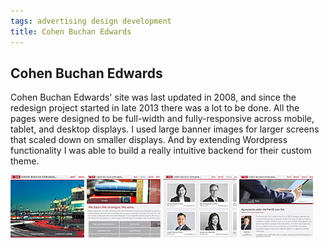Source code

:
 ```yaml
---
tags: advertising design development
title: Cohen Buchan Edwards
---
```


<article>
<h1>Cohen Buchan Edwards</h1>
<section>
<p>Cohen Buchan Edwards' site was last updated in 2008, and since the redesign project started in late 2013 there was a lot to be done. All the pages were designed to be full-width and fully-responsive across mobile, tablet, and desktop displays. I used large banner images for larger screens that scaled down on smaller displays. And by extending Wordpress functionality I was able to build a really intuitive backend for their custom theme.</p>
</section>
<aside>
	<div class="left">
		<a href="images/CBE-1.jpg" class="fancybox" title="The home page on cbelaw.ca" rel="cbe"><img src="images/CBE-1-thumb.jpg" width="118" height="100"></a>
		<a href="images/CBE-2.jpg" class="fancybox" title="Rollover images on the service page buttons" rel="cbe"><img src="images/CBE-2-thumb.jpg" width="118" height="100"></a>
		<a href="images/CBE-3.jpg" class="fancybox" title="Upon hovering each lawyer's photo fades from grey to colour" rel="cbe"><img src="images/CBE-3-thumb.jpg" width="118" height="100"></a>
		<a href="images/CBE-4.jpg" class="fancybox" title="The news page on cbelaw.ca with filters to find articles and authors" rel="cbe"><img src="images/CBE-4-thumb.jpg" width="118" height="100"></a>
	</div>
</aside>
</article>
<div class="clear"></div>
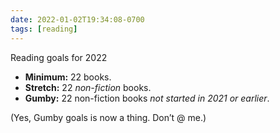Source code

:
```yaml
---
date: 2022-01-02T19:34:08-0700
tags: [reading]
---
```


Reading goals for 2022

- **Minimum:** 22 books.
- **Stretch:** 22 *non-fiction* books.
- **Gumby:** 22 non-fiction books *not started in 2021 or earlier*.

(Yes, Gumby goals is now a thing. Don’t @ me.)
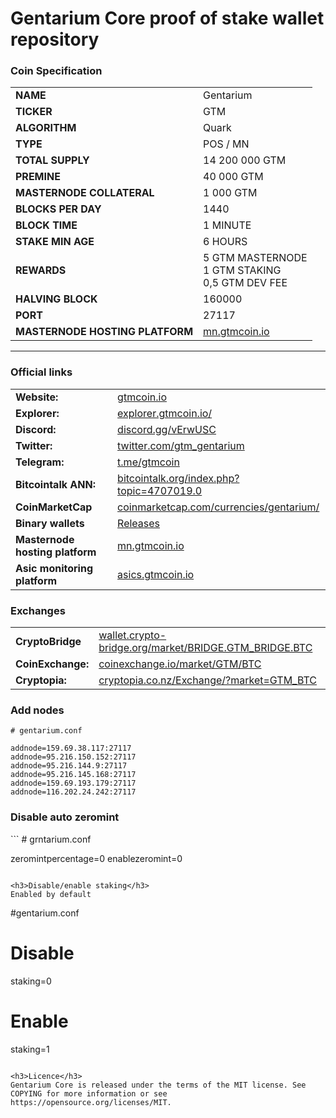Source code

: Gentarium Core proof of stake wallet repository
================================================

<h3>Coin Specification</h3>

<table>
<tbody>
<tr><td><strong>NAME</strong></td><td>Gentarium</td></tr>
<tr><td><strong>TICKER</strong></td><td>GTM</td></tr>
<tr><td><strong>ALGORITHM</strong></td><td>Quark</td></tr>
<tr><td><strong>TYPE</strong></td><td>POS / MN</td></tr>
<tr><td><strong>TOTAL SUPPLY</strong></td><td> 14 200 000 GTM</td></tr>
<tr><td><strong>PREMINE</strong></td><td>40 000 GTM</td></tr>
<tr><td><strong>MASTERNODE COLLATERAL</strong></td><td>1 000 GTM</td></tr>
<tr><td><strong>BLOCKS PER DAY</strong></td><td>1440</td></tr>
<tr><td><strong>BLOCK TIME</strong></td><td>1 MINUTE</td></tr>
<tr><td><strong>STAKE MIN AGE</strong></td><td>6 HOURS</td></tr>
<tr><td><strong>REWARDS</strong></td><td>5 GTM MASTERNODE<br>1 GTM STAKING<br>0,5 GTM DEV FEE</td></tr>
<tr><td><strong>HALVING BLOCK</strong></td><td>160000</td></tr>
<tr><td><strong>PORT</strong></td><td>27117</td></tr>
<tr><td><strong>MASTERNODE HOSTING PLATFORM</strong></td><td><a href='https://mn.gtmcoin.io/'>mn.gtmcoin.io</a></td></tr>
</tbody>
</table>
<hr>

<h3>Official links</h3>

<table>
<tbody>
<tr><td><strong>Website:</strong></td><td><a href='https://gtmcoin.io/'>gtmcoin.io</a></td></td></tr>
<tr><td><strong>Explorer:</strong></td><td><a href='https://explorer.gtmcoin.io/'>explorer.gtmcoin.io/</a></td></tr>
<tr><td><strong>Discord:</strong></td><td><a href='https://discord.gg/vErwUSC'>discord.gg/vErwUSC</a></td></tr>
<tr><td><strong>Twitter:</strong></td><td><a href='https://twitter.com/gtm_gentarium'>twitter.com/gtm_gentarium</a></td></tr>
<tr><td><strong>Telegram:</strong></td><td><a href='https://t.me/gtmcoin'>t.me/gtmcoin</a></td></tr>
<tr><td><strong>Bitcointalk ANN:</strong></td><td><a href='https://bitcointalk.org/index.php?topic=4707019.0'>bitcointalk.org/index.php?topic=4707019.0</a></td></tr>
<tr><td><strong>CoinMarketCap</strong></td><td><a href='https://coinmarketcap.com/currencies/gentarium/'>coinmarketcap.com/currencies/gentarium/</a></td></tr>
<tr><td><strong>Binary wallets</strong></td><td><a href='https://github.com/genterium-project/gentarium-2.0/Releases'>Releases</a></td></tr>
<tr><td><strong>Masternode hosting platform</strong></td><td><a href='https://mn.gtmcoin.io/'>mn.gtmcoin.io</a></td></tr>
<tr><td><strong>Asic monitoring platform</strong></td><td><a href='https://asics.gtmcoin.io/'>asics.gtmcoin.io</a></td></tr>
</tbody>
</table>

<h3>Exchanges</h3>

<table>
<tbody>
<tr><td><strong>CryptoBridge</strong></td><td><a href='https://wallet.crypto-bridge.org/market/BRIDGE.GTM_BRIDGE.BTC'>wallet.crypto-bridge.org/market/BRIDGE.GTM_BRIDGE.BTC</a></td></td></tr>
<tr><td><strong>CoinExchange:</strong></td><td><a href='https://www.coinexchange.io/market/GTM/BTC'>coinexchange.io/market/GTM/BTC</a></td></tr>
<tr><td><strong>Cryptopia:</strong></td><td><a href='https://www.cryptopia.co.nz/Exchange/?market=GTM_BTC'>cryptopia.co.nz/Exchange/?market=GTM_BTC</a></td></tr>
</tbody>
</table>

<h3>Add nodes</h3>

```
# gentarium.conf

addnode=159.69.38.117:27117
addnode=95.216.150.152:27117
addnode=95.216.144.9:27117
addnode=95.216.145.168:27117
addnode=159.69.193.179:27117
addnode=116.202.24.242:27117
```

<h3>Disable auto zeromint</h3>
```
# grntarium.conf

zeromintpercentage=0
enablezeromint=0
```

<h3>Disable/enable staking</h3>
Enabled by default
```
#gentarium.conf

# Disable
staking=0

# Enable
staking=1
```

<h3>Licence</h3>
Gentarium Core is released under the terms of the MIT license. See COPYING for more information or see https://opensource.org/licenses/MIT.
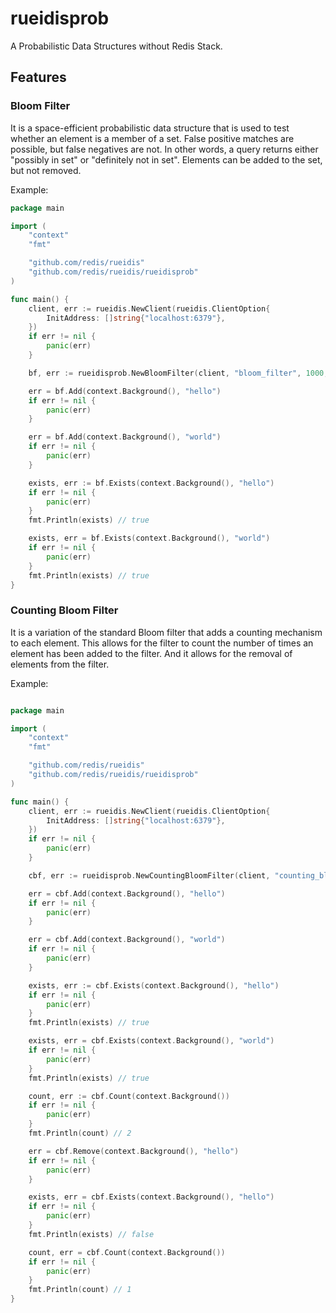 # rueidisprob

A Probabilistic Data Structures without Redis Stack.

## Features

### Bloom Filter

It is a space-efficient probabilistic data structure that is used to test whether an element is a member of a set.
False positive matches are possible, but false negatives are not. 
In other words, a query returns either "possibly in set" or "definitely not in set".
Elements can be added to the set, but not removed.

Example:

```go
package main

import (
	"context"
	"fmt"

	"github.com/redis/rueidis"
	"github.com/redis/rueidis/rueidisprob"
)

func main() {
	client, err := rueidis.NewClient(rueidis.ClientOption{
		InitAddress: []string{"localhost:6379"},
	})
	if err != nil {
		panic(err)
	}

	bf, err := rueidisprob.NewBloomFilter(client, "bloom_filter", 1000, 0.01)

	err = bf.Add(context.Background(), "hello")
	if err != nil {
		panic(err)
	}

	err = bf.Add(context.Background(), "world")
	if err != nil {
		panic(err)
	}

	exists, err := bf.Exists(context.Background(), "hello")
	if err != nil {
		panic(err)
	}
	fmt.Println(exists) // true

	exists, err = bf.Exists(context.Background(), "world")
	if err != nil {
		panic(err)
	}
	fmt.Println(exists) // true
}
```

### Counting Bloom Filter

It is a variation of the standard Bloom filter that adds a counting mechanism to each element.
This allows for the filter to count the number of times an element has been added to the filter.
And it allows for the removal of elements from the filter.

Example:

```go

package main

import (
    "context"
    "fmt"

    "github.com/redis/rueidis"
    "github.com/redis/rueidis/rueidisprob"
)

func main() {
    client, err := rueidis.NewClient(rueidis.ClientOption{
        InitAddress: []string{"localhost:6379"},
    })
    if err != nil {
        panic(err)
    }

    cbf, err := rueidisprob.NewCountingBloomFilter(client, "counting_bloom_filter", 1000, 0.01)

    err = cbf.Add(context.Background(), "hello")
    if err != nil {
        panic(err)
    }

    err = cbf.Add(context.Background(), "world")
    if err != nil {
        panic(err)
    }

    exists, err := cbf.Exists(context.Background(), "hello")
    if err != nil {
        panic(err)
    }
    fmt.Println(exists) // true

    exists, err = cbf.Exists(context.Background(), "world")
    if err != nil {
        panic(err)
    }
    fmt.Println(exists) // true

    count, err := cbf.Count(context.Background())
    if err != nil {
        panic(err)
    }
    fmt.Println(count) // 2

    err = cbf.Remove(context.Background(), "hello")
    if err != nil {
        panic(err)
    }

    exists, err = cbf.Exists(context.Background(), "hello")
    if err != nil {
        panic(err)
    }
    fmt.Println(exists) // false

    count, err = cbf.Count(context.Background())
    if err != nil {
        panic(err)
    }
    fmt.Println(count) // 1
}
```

:::

▶ _REQUIREMENT_: Your answer should be one number: how many lines of the material include the word "localhost".

▶ _OUTPUT_: 2